Abracadabra — This funky informal restaurant, housed in an imposing Ottoman-era mansion located smack dab on the Bosporus, serves some of Istanbul’s most creative riffs on traditional Turkish cuisine, courtesy of its spunky owner-chef Dilara Erbay. A pioneer of Turkish fusion cuisine, Erbay’s dishes are visually stunning, delicious and ever changing.
When it’s time to order, we usually put ourselves at the tender mercy of Dilara, letting her guide us through the menu, which includes her latest inspired creations, prepared with what’s fresh in the markets. Like a jazzman interpreting on an old standard, Dilara hints at classic Turkish cuisine sometimes in little more than name, for example tweaking the classic börek into a bouquet of matchstick skinny, 6-inch batons served upright in a shot glass of sweet and spicy sauce, both beautiful and fun to eat.

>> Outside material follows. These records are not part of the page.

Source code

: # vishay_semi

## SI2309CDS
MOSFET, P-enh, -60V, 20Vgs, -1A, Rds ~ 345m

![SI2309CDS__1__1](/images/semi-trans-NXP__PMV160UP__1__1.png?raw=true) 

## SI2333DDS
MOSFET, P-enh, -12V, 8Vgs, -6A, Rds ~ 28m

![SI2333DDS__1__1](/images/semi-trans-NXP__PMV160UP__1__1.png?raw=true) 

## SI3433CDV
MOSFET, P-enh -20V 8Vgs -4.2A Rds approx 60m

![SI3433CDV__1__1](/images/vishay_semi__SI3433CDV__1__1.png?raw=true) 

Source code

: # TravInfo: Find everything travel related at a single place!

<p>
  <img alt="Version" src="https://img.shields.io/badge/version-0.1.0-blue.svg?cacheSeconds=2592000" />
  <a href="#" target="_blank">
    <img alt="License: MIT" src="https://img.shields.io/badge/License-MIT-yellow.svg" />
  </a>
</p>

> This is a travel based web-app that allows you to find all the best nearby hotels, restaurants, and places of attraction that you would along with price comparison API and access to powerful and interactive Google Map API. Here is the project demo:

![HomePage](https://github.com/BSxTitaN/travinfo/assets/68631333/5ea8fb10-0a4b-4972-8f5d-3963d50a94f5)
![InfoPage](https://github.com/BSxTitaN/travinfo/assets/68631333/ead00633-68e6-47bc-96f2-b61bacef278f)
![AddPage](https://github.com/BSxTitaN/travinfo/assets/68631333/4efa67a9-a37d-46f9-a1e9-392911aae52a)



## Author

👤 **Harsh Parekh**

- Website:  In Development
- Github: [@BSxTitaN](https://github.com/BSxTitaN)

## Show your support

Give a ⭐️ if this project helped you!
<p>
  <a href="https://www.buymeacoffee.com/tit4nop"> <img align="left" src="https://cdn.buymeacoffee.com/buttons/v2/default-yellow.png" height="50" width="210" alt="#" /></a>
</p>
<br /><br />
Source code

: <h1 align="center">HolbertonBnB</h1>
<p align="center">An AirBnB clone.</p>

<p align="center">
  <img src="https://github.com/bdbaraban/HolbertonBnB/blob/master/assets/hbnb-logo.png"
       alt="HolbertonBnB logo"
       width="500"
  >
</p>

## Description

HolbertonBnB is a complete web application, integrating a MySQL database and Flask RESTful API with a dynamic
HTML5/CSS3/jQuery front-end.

Address: 50/1 Arnavutkoy Cad. Arnavutkoy, Istanbul
Phone: (212) 358-6087
www.abracadabra-ist.com
Altan Sekerleme — At the airport, Turkish Delight, or lokum, may be sold in neat vacuum-sealed boxes. But in the front window at Altan Şekerleme, a sweets shop in a rarely explored warren of market streets and Ottoman-era caravanserais near Istanbul’s Golden Horn, it is stacked into psychedelic pyramids, laid out into long white rows that are impossibly pink or deep amber on the inside, and even built into little, Technicolor log cabins.
The shop itself – with its aged marble-topped counters and worn wooden cabinets – bears a nostalgic patina strangely absent in this ancient city. Unlike so many places that make sad attempts at recreating the “Old Istanbul,” Altan is an effortless standard-bearer of late Ottoman authenticity. That’s probably because the same family has been running this operation in the same shop for four generations.
The perfumed gül lokum, or rosewater Turkish Delight, is almost a sensual experience, right up there with a first kiss. The sakizli, or mastic gum flavored lokum is interesting as a novelty, but not our favorite. However, the fistikli lokum, filled with hazelnuts, is a showstopper. The sublime, almost gummy confection surrounding the crunchy nut core would convince even the most committed chocoholic to buy a box of the stuff.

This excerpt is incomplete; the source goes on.